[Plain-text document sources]
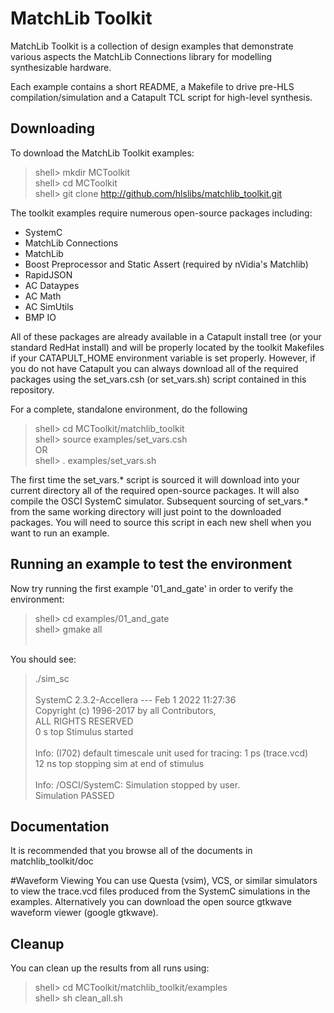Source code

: # MatchLib Toolkit

MatchLib Toolkit is a collection of design examples that demonstrate various aspects the MatchLib Connections library for modelling synthesizable hardware.

Each example contains a short README, a Makefile to drive pre-HLS compilation/simulation and a Catapult TCL script for high-level synthesis.

## Downloading
To download the MatchLib Toolkit examples:
> shell> mkdir MCToolkit<br>
> shell> cd MCToolkit<br>
> shell> git clone http://github.com/hlslibs/matchlib_toolkit.git<br>

The toolkit examples require numerous open-source packages including:
- SystemC
- MatchLib Connections
- MatchLib
- Boost Preprocessor and Static Assert (required by nVidia's Matchlib)
- RapidJSON
- AC Dataypes
- AC Math
- AC SimUtils
- BMP IO

All of these packages are already available in a Catapult install tree (or your standard RedHat install) and will be properly located by the toolkit Makefiles if your CATAPULT_HOME environment variable is set properly. 
However, if you do not have Catapult you can always download all of the required packages using the set_vars.csh (or set_vars.sh) script contained in this repository.

For a complete, standalone environment, do the following
> shell> cd MCToolkit/matchlib_toolkit<br>
> shell> source examples/set_vars.csh<br>
    OR<br>
> shell> . examples/set_vars.sh<br>

The first time the set_vars.* script is sourced it will download into your current directory all of the required open-source packages. It will also compile the OSCI SystemC simulator.
Subsequent sourcing of set_vars.* from the same working directory will just point to the downloaded packages.
You will need to source this script in each new shell when you want to run an example.


## Running an example to test the environment
Now try running the first example '01_and_gate' in order to verify the environment:<br>
> shell> cd examples/01_and_gate<br>
> shell> gmake all<br><br>

You should see:<br>
> ./sim_sc<br><br>
>         SystemC 2.3.2-Accellera --- Feb  1 2022 11:27:36<br>
>         Copyright (c) 1996-2017 by all Contributors,<br>
>         ALL RIGHTS RESERVED<br>
> 0 s top Stimulus started<br><br>
> Info: (I702) default timescale unit used for tracing: 1 ps (trace.vcd)<br>
> 12 ns top stopping sim at end of stimulus<br><br>
> Info: /OSCI/SystemC: Simulation stopped by user.<br>
> Simulation PASSED

## Documentation
It is recommended that you browse all of the documents in matchlib_toolkit/doc

#Waveform Viewing
You can use Questa (vsim), VCS, or similar simulators to view the trace.vcd files produced from the SystemC simulations in the examples. Alternatively you can download the open source gtkwave waveform viewer (google gtkwave).

## Cleanup
You can clean up the results from all runs using:<br>
> shell> cd MCToolkit/matchlib_toolkit/examples<br>
> shell> sh clean_all.sh<br>

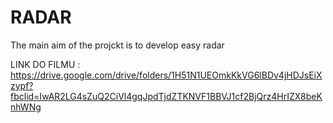 # RADAR



The main aim of the projckt is to develop  easy radar 

LINK DO FILMU :
https://drive.google.com/drive/folders/1H51N1UEOmkKkVG6lBDv4jHDJsEiXzypf?fbclid=IwAR2LG4sZuQ2CiVl4gqJpdTjdZTKNVF1BBVJ1cf2BjQrz4HrIZX8beKnhWNg
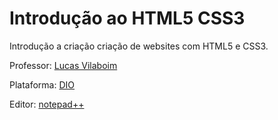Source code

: # Introdução ao HTML5 CSS3
Introdução a criação criação de websites com HTML5 e CSS3.

Professor: [Lucas Vilaboim](www.linkedin.com/in/vilaboim)

Plataforma: [DIO](www.dio.me)

Editor: [notepad++](https://notepad-plus-plus.org/downloads)
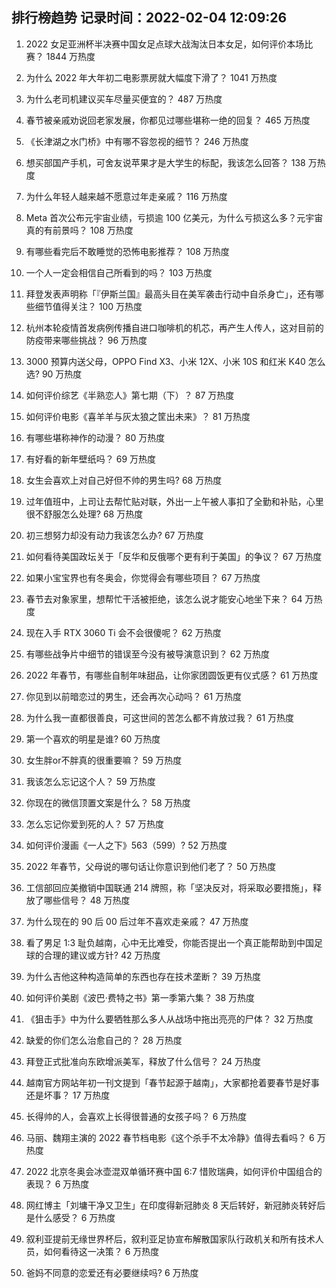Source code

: 
## 排行榜趋势 记录时间：2022-02-04 12:09:26
  
  1. 2022 女足亚洲杯半决赛中国女足点球大战淘汰日本女足，如何评价本场比赛？ 1844 万热度
    
  2. 为什么 2022 年大年初二电影票房就大幅度下滑了？ 1041 万热度
    
  3. 为什么老司机建议买车尽量买便宜的？ 487 万热度
    
  4. 春节被亲戚劝说回老家发展，你都见过哪些堪称一绝的回复？ 465 万热度
    
  5. 《长津湖之水门桥》中有哪不容忽视的细节？ 246 万热度
    
  6. 想买部国产手机，可舍友说苹果才是大学生的标配，我该怎么回答？ 138 万热度
    
  7. 为什么年轻人越来越不愿意过年走亲戚？ 116 万热度
    
  8. Meta 首次公布元宇宙业绩，亏损逾 100 亿美元，为什么亏损这么多？元宇宙真的有前景吗？ 108 万热度
    
  9. 有哪些看完后不敢睡觉的恐怖电影推荐？ 108 万热度
    
  10. 一个人一定会相信自己所看到的吗？ 103 万热度
    
  11. 拜登发表声明称「『伊斯兰国』最高头目在美军袭击行动中自杀身亡」，还有哪些细节值得关注？ 100 万热度
    
  12. 杭州本轮疫情首发病例传播自进口咖啡机的机芯，再产生人传人，这对目前的防疫带来哪些挑战？ 96 万热度
    
  13. 3000 预算内送父母，OPPO Find X3、小米 12X、小米 10S 和红米 K40 怎么选? 90 万热度
    
  14. 如何评价综艺《半熟恋人》第七期（下）？ 87 万热度
    
  15. 如何评价电影《喜羊羊与灰太狼之筐出未来》？ 81 万热度
    
  16. 有哪些堪称神作的动漫？ 80 万热度
    
  17. 有好看的新年壁纸吗？ 69 万热度
    
  18. 女生会喜欢上对自己好但不帅的男生吗? 68 万热度
    
  19. 过年值班中，上司让去帮忙贴对联，外出一上午被人事扣了全勤和补贴，心里很不舒服怎么处理? 68 万热度
    
  20. 初三想努力却没有动力我该怎么办? 67 万热度
    
  21. 如何看待美国政坛关于「反华和反俄哪个更有利于美国」的争议？ 67 万热度
    
  22. 如果小宝宝界也有冬奥会，你觉得会有哪些项目？ 67 万热度
    
  23. 春节去对象家里，想帮忙干活被拒绝，该怎么说才能安心地坐下来？ 64 万热度
    
  24. 现在入手 RTX 3060 Ti 会不会很傻呢？ 62 万热度
    
  25. 有哪些战争片中细节的错误至今没有被导演意识到？ 62 万热度
    
  26. 2022 年春节，有哪些自制年味甜品，让你家团圆饭更有仪式感？ 61 万热度
    
  27. 你见到以前暗恋过的男生，还会再次心动吗？ 61 万热度
    
  28. 为什么我一直都很善良，可这世间的苦怎么都不肯放过我？ 61 万热度
    
  29. 第一个喜欢的明星是谁? 60 万热度
    
  30. 女生胖or不胖真的很重要嘛？ 59 万热度
    
  31. 我该怎么忘记这个人？ 59 万热度
    
  32. 你现在的微信顶置文案是什么？ 58 万热度
    
  33. 怎么忘记你爱到死的人？ 57 万热度
    
  34. 如何评价漫画《一人之下》563（599）? 52 万热度
    
  35. 2022 年春节，父母说的哪句话让你意识到他们老了？ 50 万热度
    
  36. 工信部回应美撤销中国联通 214 牌照，称「坚决反对，将采取必要措施」，释放了哪些信号？ 48 万热度
    
  37. 为什么现在的 90 后 00 后过年不喜欢走亲戚？ 47 万热度
    
  38. 看了男足 1:3 耻负越南，心中无比难受，你能否提出一个真正能帮助到中国足球的合理的建议或方针? 42 万热度
    
  39. 为什么吉他这种构造简单的东西也存在技术垄断？ 39 万热度
    
  40. 如何评价美剧《波巴·费特之书》第一季第六集？ 38 万热度
    
  41. 《狙击手》中为什么要牺牲那么多人从战场中拖出亮亮的尸体？ 32 万热度
    
  42. 缺爱的你们怎么治愈自己的？ 28 万热度
    
  43. 拜登正式批准向东欧增派美军，释放了什么信号？ 24 万热度
    
  44. 越南官方网站年初一刊文提到「春节起源于越南」，大家都抢着要春节是好事还是坏事？ 17 万热度
    
  45. 长得帅的人，会喜欢上长得很普通的女孩子吗？ 6 万热度
    
  46. 马丽、魏翔主演的 2022 春节档电影《这个杀手不太冷静》值得去看吗？ 6 万热度
    
  47. 2022 北京冬奥会冰壶混双单循环赛中国 6:7 惜败瑞典，如何评价中国组合的表现？ 6 万热度
    
  48. 网红博主「刘墉干净又卫生」在印度得新冠肺炎 8 天后转好，新冠肺炎转好后是什么感受？ 6 万热度
    
  49. 叙利亚提前无缘世界杯后，叙利亚足协宣布解散国家队行政机关和所有技术人员，如何看待这一决策？ 6 万热度
    
  50. 爸妈不同意的恋爱还有必要继续吗? 6 万热度
    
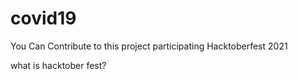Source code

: # covid19
You Can Contribute to this project participating Hacktoberfest 2021

what is hacktober fest?
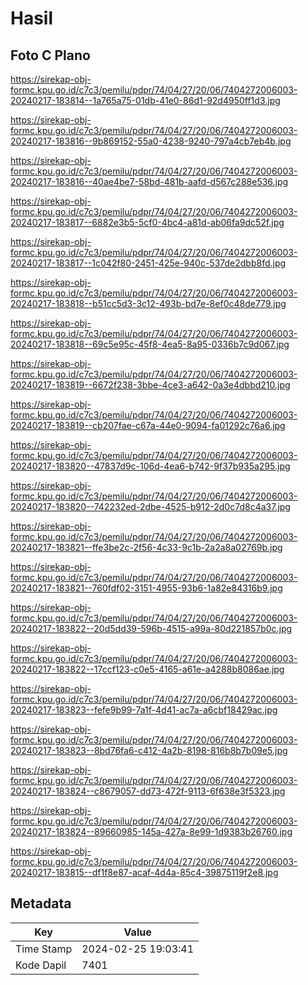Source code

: # Hasil

## Foto C Plano

https://sirekap-obj-formc.kpu.go.id/c7c3/pemilu/pdpr/74/04/27/20/06/7404272006003-20240217-183814--1a765a75-01db-41e0-86d1-92d4950ff1d3.jpg

https://sirekap-obj-formc.kpu.go.id/c7c3/pemilu/pdpr/74/04/27/20/06/7404272006003-20240217-183816--9b869152-55a0-4238-9240-797a4cb7eb4b.jpg

https://sirekap-obj-formc.kpu.go.id/c7c3/pemilu/pdpr/74/04/27/20/06/7404272006003-20240217-183816--40ae4be7-58bd-481b-aafd-d567c288e536.jpg

https://sirekap-obj-formc.kpu.go.id/c7c3/pemilu/pdpr/74/04/27/20/06/7404272006003-20240217-183817--6882e3b5-5cf0-4bc4-a81d-ab06fa9dc52f.jpg

https://sirekap-obj-formc.kpu.go.id/c7c3/pemilu/pdpr/74/04/27/20/06/7404272006003-20240217-183817--1c042f80-2451-425e-940c-537de2dbb8fd.jpg

https://sirekap-obj-formc.kpu.go.id/c7c3/pemilu/pdpr/74/04/27/20/06/7404272006003-20240217-183818--b51cc5d3-3c12-493b-bd7e-8ef0c48de779.jpg

https://sirekap-obj-formc.kpu.go.id/c7c3/pemilu/pdpr/74/04/27/20/06/7404272006003-20240217-183818--69c5e95c-45f8-4ea5-8a95-0336b7c9d067.jpg

https://sirekap-obj-formc.kpu.go.id/c7c3/pemilu/pdpr/74/04/27/20/06/7404272006003-20240217-183819--6672f238-3bbe-4ce3-a642-0a3e4dbbd210.jpg

https://sirekap-obj-formc.kpu.go.id/c7c3/pemilu/pdpr/74/04/27/20/06/7404272006003-20240217-183819--cb207fae-c67a-44e0-9094-fa01292c76a6.jpg

https://sirekap-obj-formc.kpu.go.id/c7c3/pemilu/pdpr/74/04/27/20/06/7404272006003-20240217-183820--47837d9c-106d-4ea6-b742-9f37b935a295.jpg

https://sirekap-obj-formc.kpu.go.id/c7c3/pemilu/pdpr/74/04/27/20/06/7404272006003-20240217-183820--742232ed-2dbe-4525-b912-2d0c7d8c4a37.jpg

https://sirekap-obj-formc.kpu.go.id/c7c3/pemilu/pdpr/74/04/27/20/06/7404272006003-20240217-183821--ffe3be2c-2f56-4c33-9c1b-2a2a8a02769b.jpg

https://sirekap-obj-formc.kpu.go.id/c7c3/pemilu/pdpr/74/04/27/20/06/7404272006003-20240217-183821--760fdf02-3151-4955-93b6-1a82e84316b9.jpg

https://sirekap-obj-formc.kpu.go.id/c7c3/pemilu/pdpr/74/04/27/20/06/7404272006003-20240217-183822--20d5dd39-596b-4515-a99a-80d221857b0c.jpg

https://sirekap-obj-formc.kpu.go.id/c7c3/pemilu/pdpr/74/04/27/20/06/7404272006003-20240217-183822--17ccf123-c0e5-4165-a61e-a4288b8086ae.jpg

https://sirekap-obj-formc.kpu.go.id/c7c3/pemilu/pdpr/74/04/27/20/06/7404272006003-20240217-183823--fefe9b99-7a1f-4d41-ac7a-a6cbf18429ac.jpg

https://sirekap-obj-formc.kpu.go.id/c7c3/pemilu/pdpr/74/04/27/20/06/7404272006003-20240217-183823--8bd76fa6-c412-4a2b-8198-816b8b7b09e5.jpg

https://sirekap-obj-formc.kpu.go.id/c7c3/pemilu/pdpr/74/04/27/20/06/7404272006003-20240217-183824--c8679057-dd73-472f-9113-6f638e3f5323.jpg

https://sirekap-obj-formc.kpu.go.id/c7c3/pemilu/pdpr/74/04/27/20/06/7404272006003-20240217-183824--89660985-145a-427a-8e99-1d9383b26760.jpg

https://sirekap-obj-formc.kpu.go.id/c7c3/pemilu/pdpr/74/04/27/20/06/7404272006003-20240217-183815--df1f8e87-acaf-4d4a-85c4-39875119f2e8.jpg


## Metadata

| Key        | Value               |
| ---------- | ------------------- |
| Time Stamp | 2024-02-25 19:03:41 |
| Kode Dapil | 7401                |



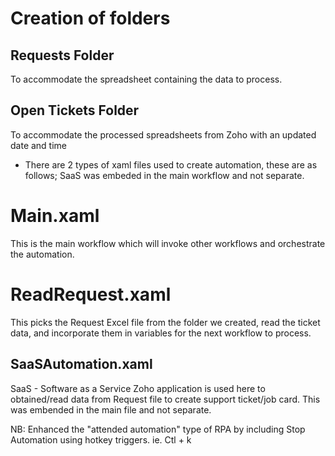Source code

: # Creation of folders

## Requests Folder

To accommodate the spreadsheet containing the data to process.

## Open Tickets Folder

To accommodate the processed spreadsheets from Zoho with an updated date and time

* There are 2 types of xaml files used to create automation, these are as follows; SaaS was embeded in the main workflow and not separate.

# Main.xaml

This is the main workflow which will invoke other workflows and orchestrate the automation.

# ReadRequest.xaml

This picks the Request Excel file from the folder we created, read the ticket data, and incorporate them in variables for the next workflow to process.

## SaaSAutomation.xaml

SaaS - Software as a Service
Zoho application is used here to obtained/read data from Request file to create support ticket/job card. This was embended in the main file and not separate.

NB: Enhanced the "attended automation" type of RPA by including Stop Automation using hotkey triggers. ie. Ctl + k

### [Exercise description]
The answer must be the lines from the first one in the records through the line containing "To download the", copied exactly, with no pictures.

### [Output of the task]
Source code

: # MatchLib Toolkit

MatchLib Toolkit is a collection of design examples that demonstrate various aspects the MatchLib Connections library for modelling synthesizable hardware.

Each example contains a short README, a Makefile to drive pre-HLS compilation/simulation and a Catapult TCL script for high-level synthesis.

## Downloading
To download the MatchLib Toolkit examples:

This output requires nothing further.